▸ Task requirements: Provide only the number of lines below that contain the word "print".

▸ Source data:
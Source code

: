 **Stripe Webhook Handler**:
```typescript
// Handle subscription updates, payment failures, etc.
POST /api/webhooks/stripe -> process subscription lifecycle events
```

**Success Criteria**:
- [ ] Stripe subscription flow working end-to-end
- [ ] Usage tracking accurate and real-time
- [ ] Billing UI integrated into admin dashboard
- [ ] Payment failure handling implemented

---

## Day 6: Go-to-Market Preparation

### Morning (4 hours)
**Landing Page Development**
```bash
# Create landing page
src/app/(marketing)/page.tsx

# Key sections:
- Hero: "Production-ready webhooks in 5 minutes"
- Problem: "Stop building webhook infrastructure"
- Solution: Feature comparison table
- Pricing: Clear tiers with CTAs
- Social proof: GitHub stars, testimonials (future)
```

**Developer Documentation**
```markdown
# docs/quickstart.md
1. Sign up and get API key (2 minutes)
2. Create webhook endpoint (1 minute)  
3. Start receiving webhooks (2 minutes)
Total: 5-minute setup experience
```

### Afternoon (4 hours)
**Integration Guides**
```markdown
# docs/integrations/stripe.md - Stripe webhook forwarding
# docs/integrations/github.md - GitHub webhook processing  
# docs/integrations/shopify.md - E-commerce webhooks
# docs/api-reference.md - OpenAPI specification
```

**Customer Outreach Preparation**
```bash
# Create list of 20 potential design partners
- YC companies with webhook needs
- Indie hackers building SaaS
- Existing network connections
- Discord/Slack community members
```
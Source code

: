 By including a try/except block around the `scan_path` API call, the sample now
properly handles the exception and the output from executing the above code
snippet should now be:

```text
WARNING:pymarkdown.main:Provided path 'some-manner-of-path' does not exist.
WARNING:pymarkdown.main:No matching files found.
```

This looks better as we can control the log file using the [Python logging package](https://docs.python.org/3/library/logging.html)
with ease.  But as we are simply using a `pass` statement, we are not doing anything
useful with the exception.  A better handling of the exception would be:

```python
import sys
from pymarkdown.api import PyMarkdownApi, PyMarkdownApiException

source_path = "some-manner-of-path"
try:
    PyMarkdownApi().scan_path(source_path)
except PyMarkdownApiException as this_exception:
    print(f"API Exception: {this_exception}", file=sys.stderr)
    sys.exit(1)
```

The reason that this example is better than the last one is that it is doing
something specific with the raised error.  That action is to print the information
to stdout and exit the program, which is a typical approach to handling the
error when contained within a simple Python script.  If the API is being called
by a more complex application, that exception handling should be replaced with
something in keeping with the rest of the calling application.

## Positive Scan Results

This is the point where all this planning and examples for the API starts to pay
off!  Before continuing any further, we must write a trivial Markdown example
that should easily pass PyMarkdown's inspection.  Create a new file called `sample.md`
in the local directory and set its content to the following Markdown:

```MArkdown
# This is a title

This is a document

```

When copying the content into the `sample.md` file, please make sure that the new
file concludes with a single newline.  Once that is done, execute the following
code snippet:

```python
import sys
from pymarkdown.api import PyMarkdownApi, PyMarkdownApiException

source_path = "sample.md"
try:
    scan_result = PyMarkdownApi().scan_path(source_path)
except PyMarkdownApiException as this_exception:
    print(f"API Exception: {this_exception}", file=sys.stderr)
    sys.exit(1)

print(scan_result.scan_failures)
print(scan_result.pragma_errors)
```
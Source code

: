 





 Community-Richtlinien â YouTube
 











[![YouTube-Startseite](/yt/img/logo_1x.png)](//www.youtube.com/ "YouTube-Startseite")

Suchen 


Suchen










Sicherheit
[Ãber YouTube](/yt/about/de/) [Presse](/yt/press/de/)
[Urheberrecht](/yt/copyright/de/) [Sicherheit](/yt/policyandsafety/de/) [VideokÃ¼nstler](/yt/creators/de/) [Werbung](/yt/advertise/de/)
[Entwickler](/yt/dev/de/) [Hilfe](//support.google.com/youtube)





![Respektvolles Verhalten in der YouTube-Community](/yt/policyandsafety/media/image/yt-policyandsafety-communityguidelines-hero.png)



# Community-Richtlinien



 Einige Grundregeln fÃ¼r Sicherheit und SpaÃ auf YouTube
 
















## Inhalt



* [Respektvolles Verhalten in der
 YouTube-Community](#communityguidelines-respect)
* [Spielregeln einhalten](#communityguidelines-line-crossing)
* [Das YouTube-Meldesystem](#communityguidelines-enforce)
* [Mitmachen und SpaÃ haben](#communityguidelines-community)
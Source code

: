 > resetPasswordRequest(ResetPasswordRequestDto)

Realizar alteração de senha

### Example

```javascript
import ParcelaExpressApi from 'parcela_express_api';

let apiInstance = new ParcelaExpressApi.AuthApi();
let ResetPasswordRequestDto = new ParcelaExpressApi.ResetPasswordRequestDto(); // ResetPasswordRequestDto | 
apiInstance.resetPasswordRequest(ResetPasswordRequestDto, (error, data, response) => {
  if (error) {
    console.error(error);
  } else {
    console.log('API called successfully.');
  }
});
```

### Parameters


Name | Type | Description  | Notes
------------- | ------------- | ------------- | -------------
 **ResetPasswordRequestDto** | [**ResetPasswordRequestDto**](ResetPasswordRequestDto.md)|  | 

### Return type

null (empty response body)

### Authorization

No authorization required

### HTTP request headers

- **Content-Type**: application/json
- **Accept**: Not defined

▸ Task result: 5